Start of RECORDS FOR THE EXERCISE

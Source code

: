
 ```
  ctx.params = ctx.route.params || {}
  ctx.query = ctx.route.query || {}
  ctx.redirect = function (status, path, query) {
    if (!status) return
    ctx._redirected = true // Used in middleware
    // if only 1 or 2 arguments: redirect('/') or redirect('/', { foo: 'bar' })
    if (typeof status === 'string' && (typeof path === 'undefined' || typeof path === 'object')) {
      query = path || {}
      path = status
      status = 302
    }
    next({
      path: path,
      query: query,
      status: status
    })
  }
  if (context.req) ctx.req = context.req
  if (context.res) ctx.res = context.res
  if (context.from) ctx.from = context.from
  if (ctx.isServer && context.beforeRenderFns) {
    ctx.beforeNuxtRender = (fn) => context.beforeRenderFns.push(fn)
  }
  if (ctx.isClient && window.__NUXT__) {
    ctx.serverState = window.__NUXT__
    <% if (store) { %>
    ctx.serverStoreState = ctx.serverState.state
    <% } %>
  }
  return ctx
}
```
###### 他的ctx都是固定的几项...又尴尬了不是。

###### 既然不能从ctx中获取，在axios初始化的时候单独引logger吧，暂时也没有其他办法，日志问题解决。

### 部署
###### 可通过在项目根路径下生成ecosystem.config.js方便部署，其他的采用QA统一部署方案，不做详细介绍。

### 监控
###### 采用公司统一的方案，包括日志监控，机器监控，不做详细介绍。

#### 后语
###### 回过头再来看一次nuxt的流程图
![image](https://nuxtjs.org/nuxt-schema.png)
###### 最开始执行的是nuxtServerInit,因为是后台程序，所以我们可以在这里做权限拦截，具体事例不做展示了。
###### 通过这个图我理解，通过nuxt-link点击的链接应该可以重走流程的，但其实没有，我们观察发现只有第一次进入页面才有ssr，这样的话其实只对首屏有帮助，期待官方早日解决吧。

End of RECORDS FOR THE EXERCISE

WHAT YOU ARE ASKED TO DO:
Every entry should be given again exactly as written.

WRITTEN ANSWER:
Source code

:
 ```
  ctx.params = ctx.route.params || {}
  ctx.query = ctx.route.query || {}
  ctx.redirect = function (status, path, query) {
    if (!status) return
    ctx._redirected = true // Used in middleware
    // if only 1 or 2 arguments: redirect('/') or redirect('/', { foo: 'bar' })
    if (typeof status === 'string' && (typeof path === 'undefined' || typeof path === 'object')) {
      query = path || {}
      path = status
      status = 302
    }
    next({
      path: path,
      query: query,
      status: status
    })
  }
  if (context.req) ctx.req = context.req
  if (context.res) ctx.res = context.res
  if (context.from) ctx.from = context.from
  if (ctx.isServer && context.beforeRenderFns) {
    ctx.beforeNuxtRender = (fn) => context.beforeRenderFns.push(fn)
  }
  if (ctx.isClient && window.__NUXT__) {
    ctx.serverState = window.__NUXT__
    <% if (store) { %>
    ctx.serverStoreState = ctx.serverState.state
    <% } %>
  }
  return ctx
}
```
###### 他的ctx都是固定的几项...又尴尬了不是。

###### 既然不能从ctx中获取，在axios初始化的时候单独引logger吧，暂时也没有其他办法，日志问题解决。

### 部署
###### 可通过在项目根路径下生成ecosystem.config.js方便部署，其他的采用QA统一部署方案，不做详细介绍。

### 监控
###### 采用公司统一的方案，包括日志监控，机器监控，不做详细介绍。

#### 后语
###### 回过头再来看一次nuxt的流程图
![image](https://nuxtjs.org/nuxt-schema.png)
###### 最开始执行的是nuxtServerInit,因为是后台程序，所以我们可以在这里做权限拦截，具体事例不做展示了。
###### 通过这个图我理解，通过nuxt-link点击的链接应该可以重走流程的，但其实没有，我们观察发现只有第一次进入页面才有ssr，这样的话其实只对首屏有帮助，期待官方早日解决吧。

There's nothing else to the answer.